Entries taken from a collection
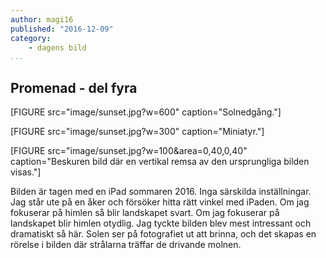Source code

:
 ```yaml
---
author: magi16
published: "2016-12-09"
category:
    - dagens bild
...
```


Promenad - del fyra
---------

[FIGURE src="image/sunset.jpg?w=600" caption="Solnedgång."]

[FIGURE src="image/sunset.jpg?w=300" caption="Miniatyr."]

[FIGURE src="image/sunset.jpg?w=100&area=0,40,0,40" caption="Beskuren bild där en vertikal remsa av den ursprungliga bilden visas."]

Bilden är tagen med en iPad sommaren 2016. Inga särskilda inställningar.
Jag står ute på en åker och försöker hitta rätt vinkel med iPaden. Om jag fokuserar på himlen så blir landskapet svart. Om jag fokuserar på landskapet blir himlen otydlig. Jag tyckte bilden blev mest intressant och dramatiskt så här. Solen ser på fotografiet ut att brinna, och det skapas en rörelse i bilden där strålarna träffar de drivande molnen.
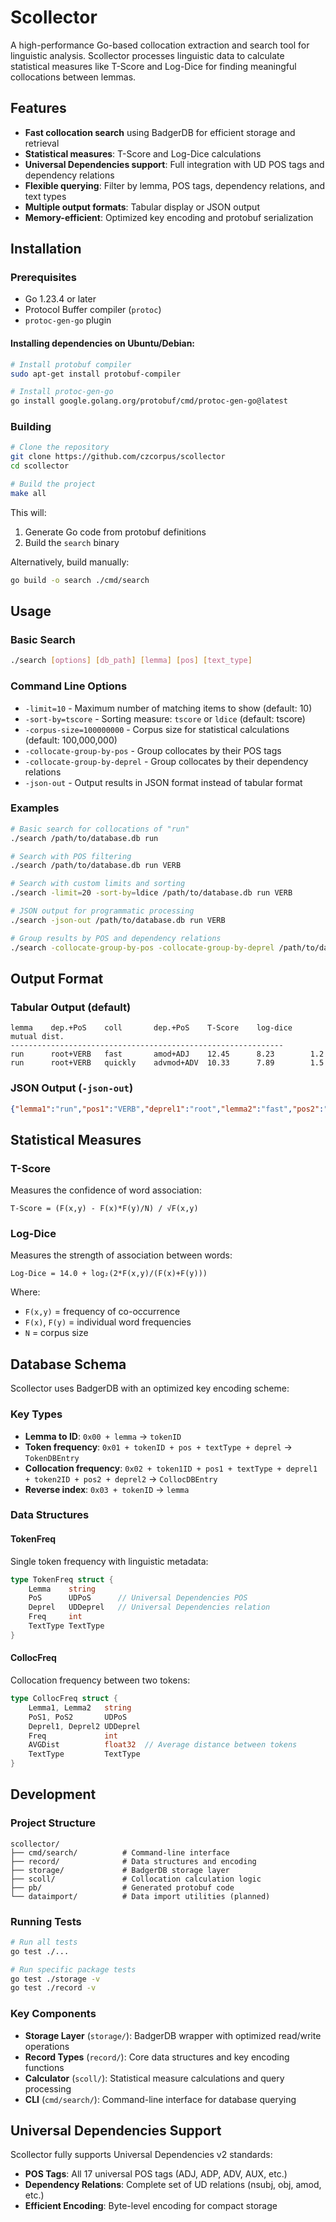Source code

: # Scollector

A high-performance Go-based collocation extraction and search tool for linguistic analysis. Scollector processes linguistic data to calculate statistical measures like T-Score and Log-Dice for finding meaningful collocations between lemmas.

## Features

- **Fast collocation search** using BadgerDB for efficient storage and retrieval
- **Statistical measures**: T-Score and Log-Dice calculations
- **Universal Dependencies support**: Full integration with UD POS tags and dependency relations
- **Flexible querying**: Filter by lemma, POS tags, dependency relations, and text types
- **Multiple output formats**: Tabular display or JSON output
- **Memory-efficient**: Optimized key encoding and protobuf serialization

## Installation

### Prerequisites

- Go 1.23.4 or later
- Protocol Buffer compiler (`protoc`)
- `protoc-gen-go` plugin

#### Installing dependencies on Ubuntu/Debian:
```bash
# Install protobuf compiler
sudo apt-get install protobuf-compiler

# Install protoc-gen-go
go install google.golang.org/protobuf/cmd/protoc-gen-go@latest
```

### Building

```bash
# Clone the repository
git clone https://github.com/czcorpus/scollector
cd scollector

# Build the project
make all
```

This will:
1. Generate Go code from protobuf definitions
2. Build the `search` binary

Alternatively, build manually:
```bash
go build -o search ./cmd/search
```

## Usage

### Basic Search

```bash
./search [options] [db_path] [lemma] [pos] [text_type]
```

### Command Line Options

- `-limit=10` - Maximum number of matching items to show (default: 10)
- `-sort-by=tscore` - Sorting measure: `tscore` or `ldice` (default: tscore)
- `-corpus-size=100000000` - Corpus size for statistical calculations (default: 100,000,000)
- `-collocate-group-by-pos` - Group collocates by their POS tags
- `-collocate-group-by-deprel` - Group collocates by their dependency relations
- `-json-out` - Output results in JSON format instead of tabular format

### Examples

```bash
# Basic search for collocations of "run"
./search /path/to/database.db run

# Search with POS filtering
./search /path/to/database.db run VERB

# Search with custom limits and sorting
./search -limit=20 -sort-by=ldice /path/to/database.db run VERB

# JSON output for programmatic processing
./search -json-out /path/to/database.db run VERB

# Group results by POS and dependency relations
./search -collocate-group-by-pos -collocate-group-by-deprel /path/to/database.db run
```

## Output Format

### Tabular Output (default)
```
lemma    dep.+PoS    coll       dep.+PoS    T-Score    log-dice    mutual dist.
-------------------------------------------------------------
run      root+VERB   fast       amod+ADJ    12.45      8.23        1.2
run      root+VERB   quickly    advmod+ADV  10.33      7.89        1.5
```

### JSON Output (`-json-out`)
```json
{"lemma1":"run","pos1":"VERB","deprel1":"root","lemma2":"fast","pos2":"ADJ","deprel2":"amod","freq":150,"tscore":12.45,"logdice":8.23,"avgdist":1.2}
```

## Statistical Measures

### T-Score
Measures the confidence of word association:
```
T-Score = (F(x,y) - F(x)*F(y)/N) / √F(x,y)
```

### Log-Dice
Measures the strength of association between words:
```
Log-Dice = 14.0 + log₂(2*F(x,y)/(F(x)+F(y)))
```

Where:
- `F(x,y)` = frequency of co-occurrence
- `F(x)`, `F(y)` = individual word frequencies
- `N` = corpus size

## Database Schema

Scollector uses BadgerDB with an optimized key encoding scheme:

### Key Types
- **Lemma to ID**: `0x00 + lemma` → `tokenID`
- **Token frequency**: `0x01 + tokenID + pos + textType + deprel` → `TokenDBEntry`
- **Collocation frequency**: `0x02 + token1ID + pos1 + textType + deprel1 + token2ID + pos2 + deprel2` → `CollocDBEntry`
- **Reverse index**: `0x03 + tokenID` → `lemma`

### Data Structures

#### TokenFreq
Single token frequency with linguistic metadata:
```go
type TokenFreq struct {
    Lemma    string
    PoS      UDPoS      // Universal Dependencies POS
    Deprel   UDDeprel   // Universal Dependencies relation
    Freq     int
    TextType TextType
}
```

#### CollocFreq
Collocation frequency between two tokens:
```go
type CollocFreq struct {
    Lemma1, Lemma2   string
    PoS1, PoS2       UDPoS
    Deprel1, Deprel2 UDDeprel
    Freq             int
    AVGDist          float32  // Average distance between tokens
    TextType         TextType
}
```

## Development

### Project Structure

```
scollector/
├── cmd/search/          # Command-line interface
├── record/              # Data structures and encoding
├── storage/             # BadgerDB storage layer
├── scoll/               # Collocation calculation logic
├── pb/                  # Generated protobuf code
└── dataimport/          # Data import utilities (planned)
```

### Running Tests

```bash
# Run all tests
go test ./...

# Run specific package tests
go test ./storage -v
go test ./record -v
```

### Key Components

- **Storage Layer** (`storage/`): BadgerDB wrapper with optimized read/write operations
- **Record Types** (`record/`): Core data structures and key encoding functions
- **Calculator** (`scoll/`): Statistical measure calculations and query processing
- **CLI** (`cmd/search/`): Command-line interface for database querying

## Universal Dependencies Support

Scollector fully supports Universal Dependencies v2 standards:

- **POS Tags**: All 17 universal POS tags (ADJ, ADP, ADV, AUX, etc.)
- **Dependency Relations**: Complete set of UD relations (nsubj, obj, amod, etc.)
- **Efficient Encoding**: Byte-level encoding for compact storage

**Work request:** Could you return all lines from the data above that contain the string "linguistic"?

**Completed task:**
A high-performance Go-based collocation extraction and search tool for linguistic analysis. Scollector processes linguistic data to calculate statistical measures like T-Score and Log-Dice for finding meaningful collocations between lemmas.
Single token frequency with linguistic metadata:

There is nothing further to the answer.